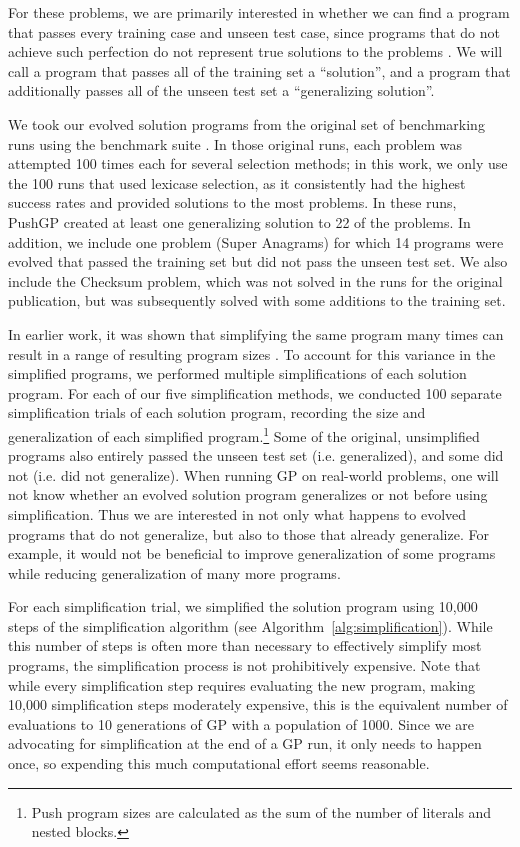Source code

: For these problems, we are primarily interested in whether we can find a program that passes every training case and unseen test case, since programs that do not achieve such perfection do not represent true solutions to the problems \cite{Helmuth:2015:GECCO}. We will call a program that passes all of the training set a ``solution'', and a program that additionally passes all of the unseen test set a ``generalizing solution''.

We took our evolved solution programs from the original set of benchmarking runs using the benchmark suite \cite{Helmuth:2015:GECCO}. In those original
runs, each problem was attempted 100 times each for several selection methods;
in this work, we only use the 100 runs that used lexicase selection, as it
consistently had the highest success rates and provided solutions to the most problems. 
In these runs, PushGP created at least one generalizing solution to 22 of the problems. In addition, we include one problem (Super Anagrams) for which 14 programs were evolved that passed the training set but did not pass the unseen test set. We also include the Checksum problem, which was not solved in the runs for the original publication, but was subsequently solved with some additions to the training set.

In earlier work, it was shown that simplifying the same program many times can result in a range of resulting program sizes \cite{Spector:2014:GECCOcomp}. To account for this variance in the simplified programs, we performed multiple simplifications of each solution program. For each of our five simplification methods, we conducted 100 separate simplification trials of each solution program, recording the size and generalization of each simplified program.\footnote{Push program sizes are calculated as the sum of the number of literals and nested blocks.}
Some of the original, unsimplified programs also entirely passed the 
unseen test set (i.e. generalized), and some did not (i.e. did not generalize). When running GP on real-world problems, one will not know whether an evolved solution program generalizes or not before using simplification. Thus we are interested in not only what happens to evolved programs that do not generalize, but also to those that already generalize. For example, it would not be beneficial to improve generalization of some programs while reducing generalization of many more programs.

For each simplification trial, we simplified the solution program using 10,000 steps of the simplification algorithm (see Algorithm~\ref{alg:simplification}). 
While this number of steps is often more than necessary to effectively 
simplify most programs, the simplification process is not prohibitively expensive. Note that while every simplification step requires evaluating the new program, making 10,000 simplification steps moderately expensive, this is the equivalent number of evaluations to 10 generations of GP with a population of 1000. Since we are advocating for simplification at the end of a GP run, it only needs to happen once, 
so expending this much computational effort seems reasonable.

WHAT IS EXPECTED: The copy should match each line above exactly and contain no images.

RESPONSE TO THE EXERCISE:
Source code

: For these problems, we are primarily interested in whether we can find a program that passes every training case and unseen test case, since programs that do not achieve such perfection do not represent true solutions to the problems \cite{Helmuth:2015:GECCO}. We will call a program that passes all of the training set a ``solution'', and a program that additionally passes all of the unseen test set a ``generalizing solution''.

We took our evolved solution programs from the original set of benchmarking runs using the benchmark suite \cite{Helmuth:2015:GECCO}. In those original
runs, each problem was attempted 100 times each for several selection methods;
in this work, we only use the 100 runs that used lexicase selection, as it
consistently had the highest success rates and provided solutions to the most problems. 
In these runs, PushGP created at least one generalizing solution to 22 of the problems. In addition, we include one problem (Super Anagrams) for which 14 programs were evolved that passed the training set but did not pass the unseen test set. We also include the Checksum problem, which was not solved in the runs for the original publication, but was subsequently solved with some additions to the training set.

In earlier work, it was shown that simplifying the same program many times can result in a range of resulting program sizes \cite{Spector:2014:GECCOcomp}. To account for this variance in the simplified programs, we performed multiple simplifications of each solution program. For each of our five simplification methods, we conducted 100 separate simplification trials of each solution program, recording the size and generalization of each simplified program.\footnote{Push program sizes are calculated as the sum of the number of literals and nested blocks.}
Some of the original, unsimplified programs also entirely passed the 
unseen test set (i.e. generalized), and some did not (i.e. did not generalize). When running GP on real-world problems, one will not know whether an evolved solution program generalizes or not before using simplification. Thus we are interested in not only what happens to evolved programs that do not generalize, but also to those that already generalize. For example, it would not be beneficial to improve generalization of some programs while reducing generalization of many more programs.

For each simplification trial, we simplified the solution program using 10,000 steps of the simplification algorithm (see Algorithm~\ref{alg:simplification}). 
While this number of steps is often more than necessary to effectively 
simplify most programs, the simplification process is not prohibitively expensive. Note that while every simplification step requires evaluating the new program, making 10,000 simplification steps moderately expensive, this is the equivalent number of evaluations to 10 generations of GP with a population of 1000. Since we are advocating for simplification at the end of a GP run, it only needs to happen once, 
so expending this much computational effort seems reasonable.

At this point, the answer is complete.